Distinct from the pulmonary circulation, the human respiratory mucosa is supplied by highly responsive, superficial, systemic microcirculations. In the early symptomatic phase of mucosal infections, circulating peptides-proteins of all sizes are released just beneath the epithelium and will soon appear on the mucosal surface. The traditional view is that mucosal injury must be involved in this plasma exudation process. However, well-controlled human in vivo observations demonstrate that the inflammatory plasma exudation response reflects non-injurious physiologic microvascular-epithelial cooperation. Crucially, although plasma exudation brings unfiltered plasma solutes without size restriction to the mucosal surface this occurs without reducing the protective epithelial barrier against inhaled molecules. Plasma exudation starts early and increases until viral or bacterial infections resolve. Plasma exudation therefore has the potential to slow down, or even prevent, progression to pneumonia and beyond. Plasma exudation would boost efficacy of a mature adaptive immunity by delivering circulating pathogen-neutralising antibodies undiluted to infection spots in the upper airways. Early mucosal infections would thus be dampened and development of lower airway infections prevented. Inferentially, this explains how treatment with vaccines still allows upper airway infections but prevent severe respiratory disease with alveolar and pulmonary circulation injury. Plasma exudation may also contribute to real-life protection against severe influenza/Covid-19 in airway mucosal diseases that exhibit plasma exudation hyperresponsiveness. Such hyperresponsiveness is inducible indicating feasibility of finding future treatments that increase the mucosal innate and adaptive immunity. Altogether, the present synthesis of literature suggests that plasma exudation is an important component of human respiratory mucosal antimicrobial immunity.

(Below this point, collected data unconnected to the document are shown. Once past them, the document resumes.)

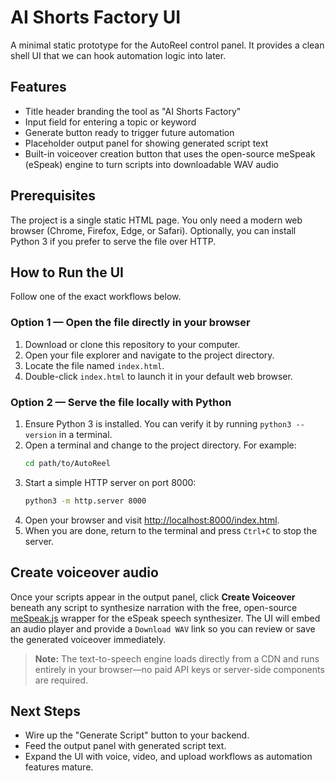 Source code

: # AI Shorts Factory UI

A minimal static prototype for the AutoReel control panel. It provides a clean shell UI that we can hook automation logic into later.

## Features

- Title header branding the tool as "AI Shorts Factory"
- Input field for entering a topic or keyword
- Generate button ready to trigger future automation
- Placeholder output panel for showing generated script text
- Built-in voiceover creation button that uses the open-source meSpeak (eSpeak)
  engine to turn scripts into downloadable WAV audio

## Prerequisites

The project is a single static HTML page. You only need a modern web browser (Chrome, Firefox, Edge, or Safari). Optionally, you can install Python 3 if you prefer to serve the file over HTTP.

## How to Run the UI

Follow one of the exact workflows below.

### Option 1 — Open the file directly in your browser

1. Download or clone this repository to your computer.
2. Open your file explorer and navigate to the project directory.
3. Locate the file named `index.html`.
4. Double-click `index.html` to launch it in your default web browser.

### Option 2 — Serve the file locally with Python

1. Ensure Python 3 is installed. You can verify it by running `python3 --version` in a terminal.
2. Open a terminal and change to the project directory. For example:
   ```bash
   cd path/to/AutoReel
   ```
3. Start a simple HTTP server on port 8000:
   ```bash
   python3 -m http.server 8000
   ```
4. Open your browser and visit [http://localhost:8000/index.html](http://localhost:8000/index.html).
5. When you are done, return to the terminal and press `Ctrl+C` to stop the server.

## Create voiceover audio

Once your scripts appear in the output panel, click **Create Voiceover** beneath any
script to synthesize narration with the free, open-source
[meSpeak.js](https://github.com/niklassaers/mespeak) wrapper for the eSpeak speech
synthesizer. The UI will embed an audio player and provide a `Download WAV` link so
you can review or save the generated voiceover immediately.

> **Note:** The text-to-speech engine loads directly from a CDN and runs entirely in
> your browser—no paid API keys or server-side components are required.

## Next Steps

- Wire up the "Generate Script" button to your backend.
- Feed the output panel with generated script text.
- Expand the UI with voice, video, and upload workflows as automation features mature.
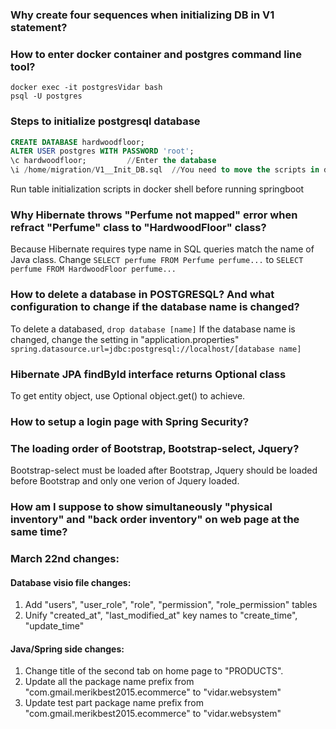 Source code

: ### Why create four sequences when initializing DB in V1 statement?

### How to enter docker container and postgres command line tool?
```shell
docker exec -it postgresVidar bash
psql -U postgres
```

### Steps to initialize postgresql database
```sql
CREATE DATABASE hardwoodfloor;
ALTER USER postgres WITH PASSWORD 'root';
\c hardwoodfloor;         //Enter the database
\i /home/migration/V1__Init_DB.sql  //You need to move the scripts in docker system directory before running them
```
Run table initialization scripts in docker shell before running springboot

### Why Hibernate throws "Perfume not mapped" error when refract "Perfume" class to "HardwoodFloor" class?
Because Hibernate requires type name in SQL queries match the name of Java class.
Change ```SELECT perfume FROM Perfume perfume...``` to ```SELECT perfume FROM HardwoodFloor perfume... ```

### How to delete a database in POSTGRESQL? And what configuration to change if the database name is changed?
To delete a databased, ```drop database [name]```
If the database name is changed, change the setting in "application.properties"
```spring.datasource.url=jdbc:postgresql://localhost/[database name]```

### Hibernate JPA findById interface returns Optional class
To get entity object, use Optional object.get() to achieve.

### How to setup a login page with Spring Security?

### The loading order of Bootstrap, Bootstrap-select, Jquery?
Bootstrap-select must be loaded after Bootstrap, Jquery should be loaded before Bootstrap and only one verion of Jquery loaded.

### How am I suppose to show simultaneously "physical inventory" and "back order inventory" on web page at the same time?


### March 22nd changes:
#### Database visio file changes:
1. Add "users", "user_role", "role", "permission", "role_permission" tables
2. Unify "created_at", "last_modified_at" key names to "create_time", "update_time"
#### Java/Spring side changes:
1. Change title of the second tab on home page to "PRODUCTS".
2. Update all the package name prefix from "com.gmail.merikbest2015.ecommerce" to "vidar.websystem"
3. Update test part package name prefix from "com.gmail.merikbest2015.ecommerce" to "vidar.websystem" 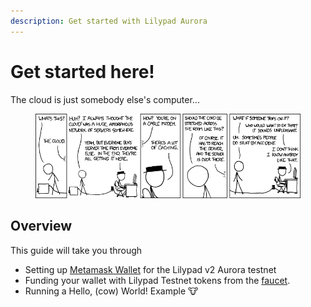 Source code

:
 ```yaml
---
description: Get started with Lilypad Aurora
---
```


# Get started here!

The cloud is just somebody else's computer...

<div data-full-width="true">

<figure><img src="../../.gitbook/assets/image (11) (1) (1) (1).png" alt=""><figcaption></figcaption></figure>

</div>

## Overview

This guide will take you through

* Setting up [Metamask Wallet](https://metamask.io) for the Lilypad v2 Aurora testnet
* Funding your wallet with Lilypad Testnet tokens from the [faucet](http://testnetv2.arewehotshityet.com:8080).
* Running a Hello, (cow) World! Example :cow:
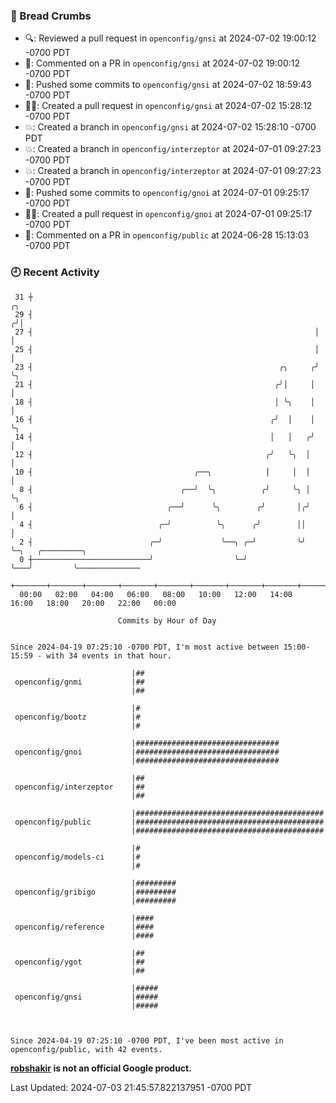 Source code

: ### 🍞 Bread Crumbs

 * 🔍: Reviewed a pull request in  `openconfig/gnsi` at 2024-07-02 19:00:12 -0700 PDT
 * 💬: Commented on a PR in  `openconfig/gnsi` at 2024-07-02 19:00:12 -0700 PDT
 * 🚢: Pushed some commits to `openconfig/gnsi` at 2024-07-02 18:59:43 -0700 PDT
 * ✍🏼: Created a pull request in `openconfig/gnsi` at 2024-07-02 15:28:12 -0700 PDT
 * 💥: Created a branch in `openconfig/gnsi` at 2024-07-02 15:28:10 -0700 PDT
 * 💥: Created a branch in `openconfig/interzeptor` at 2024-07-01 09:27:23 -0700 PDT
 * 💥: Created a branch in `openconfig/interzeptor` at 2024-07-01 09:27:23 -0700 PDT
 * 🚢: Pushed some commits to `openconfig/gnoi` at 2024-07-01 09:25:17 -0700 PDT
 * ✍🏼: Created a pull request in `openconfig/gnoi` at 2024-07-01 09:25:17 -0700 PDT
 * 💬: Commented on a PR in  `openconfig/public` at 2024-06-28 15:13:03 -0700 PDT

### 🕘 Recent Activity
```
 31 ┼                                                                ╭╮
 29 ┤                                                               ╭╯│
 27 ┤                                                               │ │
 25 ┤                                                               │ │
 23 ┤                                                       ╭╮     ╭╯ ╰╮
 21 ┤                                                      ╭╯│     │   │
 18 ┤                                                      │ ╰╮    │   │
 16 ┤                                                     ╭╯  │    │   ╰╮
 14 ┤                                                     │   │   ╭╯    │
 12 ┤                                                    ╭╯   ╰╮  │     │
 10 ┤                                    ╭──╮            │     │  │     │
  8 ┤                                 ╭──╯  ╰╮          ╭╯     ╰╮ │     ╰╮
  6 ┤                              ╭──╯      ╰╮        ╭╯       │╭╯      │
  4 ┤                            ╭─╯          ╰╮      ╭╯        ││       │
  2 ┤                          ╭─╯             ╰──╮ ╭─╯         ╰╯       ╰─╮   ╭─────────╮
  0 ┼──────────────────────────╯                  ╰─╯                      ╰───╯         ╰──────────────
    +───────+───────+───────+───────+───────+───────+───────+───────+───────+───────+───────+───────+────
  00:00   02:00   04:00   06:00   08:00   10:00   12:00   14:00   16:00   18:00   20:00   22:00   00:00   

						Commits by Hour of Day


Since 2024-04-19 07:25:10 -0700 PDT, I'm most active between 15:00-15:59 - with 34 events in that hour.

```



```
                           |##
 openconfig/gnmi           |##
                           |##

                           |#
 openconfig/bootz          |#
                           |#

                           |################################
 openconfig/gnoi           |################################
                           |################################

                           |##
 openconfig/interzeptor    |##
                           |##

                           |##########################################
 openconfig/public         |##########################################
                           |##########################################

                           |#
 openconfig/models-ci      |#
                           |#

                           |#########
 openconfig/gribigo        |#########
                           |#########

                           |####
 openconfig/reference      |####
                           |####

                           |##
 openconfig/ygot           |##
                           |##

                           |#####
 openconfig/gnsi           |#####
                           |#####



Since 2024-04-19 07:25:10 -0700 PDT, I've been most active in openconfig/public, with 42 events.

```
**[robshakir](mailto:robjs@google.com) is not an official Google product.**  


Last Updated: 2024-07-03 21:45:57.822137951 -0700 PDT
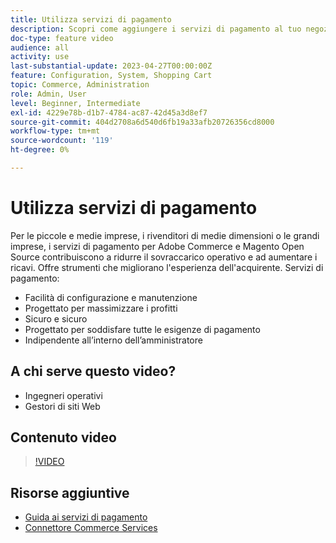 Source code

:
 ```yaml
---
title: Utilizza servizi di pagamento
description: Scopri come aggiungere i servizi di pagamento al tuo negozio e ridurre i costi operativi, aumentare i ricavi e migliorare l’intera esperienza di acquisto.
doc-type: feature video
audience: all
activity: use
last-substantial-update: 2023-04-27T00:00:00Z
feature: Configuration, System, Shopping Cart
topic: Commerce, Administration
role: Admin, User
level: Beginner, Intermediate
exl-id: 4229e78b-d1b7-4784-ac87-42d45a3d8ef7
source-git-commit: 404d2708a6d540d6fb19a33afb20726356cd8000
workflow-type: tm+mt
source-wordcount: '119'
ht-degree: 0%

---
```


# Utilizza servizi di pagamento

Per le piccole e medie imprese, i rivenditori di medie dimensioni o le grandi imprese, i servizi di pagamento per Adobe Commerce e Magento Open Source contribuiscono a ridurre il sovraccarico operativo e ad aumentare i ricavi. Offre strumenti che migliorano l&#39;esperienza dell&#39;acquirente. Servizi di pagamento:

- Facilità di configurazione e manutenzione
- Progettato per massimizzare i profitti
- Sicuro e sicuro
- Progettato per soddisfare tutte le esigenze di pagamento
- Indipendente all’interno dell’amministratore

## A chi serve questo video?

- Ingegneri operativi
- Gestori di siti Web

## Contenuto video

>[!VIDEO](https://video.tv.adobe.com/v/343990?quality=12&learn=on)

## Risorse aggiuntive

- [Guida ai servizi di pagamento](https://experienceleague.adobe.com/docs/commerce-merchant-services/payment-services/guide-overview.html)
- [Connettore Commerce Services](https://experienceleague.adobe.com/docs/commerce-merchant-services/user-guides/integration-services/saas.html)
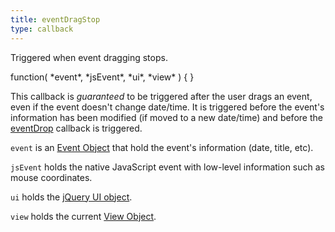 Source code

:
 ```yaml
---
title: eventDragStop
type: callback
---
```


Triggered when event dragging stops.

<div class='spec' markdown='1'>
function( *event*, *jsEvent*, *ui*, *view* ) { }
</div>

This callback is *guaranteed* to be triggered after the user drags an event, even if the event doesn't change date/time. It is triggered before the event's information has been modified (if moved to a new date/time) and before the [eventDrop](eventDrop) callback is triggered.

`event` is an [Event Object](event-object) that hold the event's information (date, title, etc).

`jsEvent` holds the native JavaScript event with low-level information such as mouse coordinates.

`ui` holds the [jQuery UI object](https://jqueryui.com/demos/draggable/).

`view` holds the current [View Object](view-object).
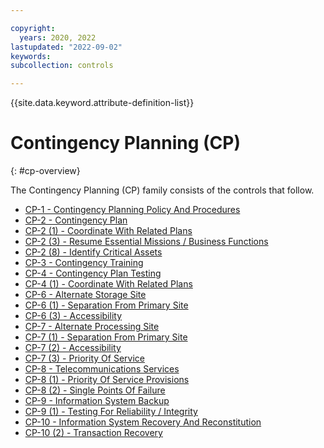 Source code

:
 ```yaml
---

copyright:
  years: 2020, 2022
lastupdated: "2022-09-02"
keywords: 
subcollection: controls

---
```




{{site.data.keyword.attribute-definition-list}}

# Contingency Planning (CP)
{: #cp-overview}

The Contingency Planning (CP) family consists of the controls that follow.

- [CP-1 - Contingency Planning Policy And Procedures](/docs/controls?topic=controls-cp-1)
- [CP-2 - Contingency Plan](/docs/controls?topic=controls-cp-2)
- [CP-2 (1) - Coordinate With Related Plans](/docs/controls?topic=controls-cp-2.1)
- [CP-2 (3) - Resume Essential Missions / Business Functions](/docs/controls?topic=controls-cp-2.3)
- [CP-2 (8) - Identify Critical Assets](/docs/controls?topic=controls-cp-2.8)
- [CP-3 - Contingency Training](/docs/controls?topic=controls-cp-3)
- [CP-4 - Contingency Plan Testing](/docs/controls?topic=controls-cp-4)
- [CP-4 (1) - Coordinate With Related Plans](/docs/controls?topic=controls-cp-4.1)
- [CP-6 - Alternate Storage Site](/docs/controls?topic=controls-cp-6)
- [CP-6 (1) - Separation From Primary Site](/docs/controls?topic=controls-cp-6.1)
- [CP-6 (3) - Accessibility](/docs/controls?topic=controls-cp-6.3)
- [CP-7 - Alternate Processing Site](/docs/controls?topic=controls-cp-7)
- [CP-7 (1) - Separation From Primary Site](/docs/controls?topic=controls-cp-7.1)
- [CP-7 (2) - Accessibility](/docs/controls?topic=controls-cp-7.2)
- [CP-7 (3) - Priority Of Service](/docs/controls?topic=controls-cp-7.3)
- [CP-8 - Telecommunications Services](/docs/controls?topic=controls-cp-8)
- [CP-8 (1) - Priority Of Service Provisions](/docs/controls?topic=controls-cp-8.1)
- [CP-8 (2) - Single Points Of Failure](/docs/controls?topic=controls-cp-8.2)
- [CP-9 - Information System Backup](/docs/controls?topic=controls-cp-9)
- [CP-9 (1) - Testing For Reliability / Integrity](/docs/controls?topic=controls-cp-9.1)
- [CP-10 - Information System Recovery And Reconstitution](/docs/controls?topic=controls-cp-10)
- [CP-10 (2) - Transaction Recovery](/docs/controls?topic=controls-cp-10.2)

未稀释血浆蛋白的良好控制的粘膜渗出服务于先天和适应性免疫。
与肺循环不同,人的呼吸粘膜是由高度反应的、浅表的、全身的微循环供应的。在粘膜感染的早期症状期,各种大小的循环肽蛋白在上皮下被释放,并很快出现在粘膜表面。传统观点认为,这一血浆渗出过程必然涉及粘膜损伤。然而,控制良好的人体体内观察表明,炎症性血浆渗出反应反映了非损伤的生理性微血管-上皮合作。至关重要的是,尽管血浆渗出将未经过滤的无尺寸限制的血浆溶质带到粘膜表面,但这并不会降低对吸入分子的保护性上皮屏障。血浆渗出开始较早,并增加,直到病毒或细菌感染消退。因此,血浆渗出物有可能减缓甚至预防肺炎的发展。血浆渗出可将循环中未稀释的病原体中和抗体输送到上呼吸道的感染点,从而提高成熟适应性免疫的效力。因此,早期粘膜感染将受到抑制,并防止下呼吸道感染的发展。由此推断,这解释了为什么疫苗治疗仍然会导致上呼吸道感染,但却能预防肺泡和肺循环损伤的严重呼吸道疾病。血浆渗出物也可能有助于对表现出血浆渗出物高反应性的气道粘膜疾病的严重流感/Covid-19的现实保护。这种高反应性是可诱导的,这表明未来寻找增加粘膜先天免疫和适应性免疫的治疗方法是可行的。总之,目前综合文献表明,血浆渗出液是人类呼吸道黏膜抗菌免疫的重要组成部分。
本文章由计算机程序翻译,如有差异,请以英文原文为准。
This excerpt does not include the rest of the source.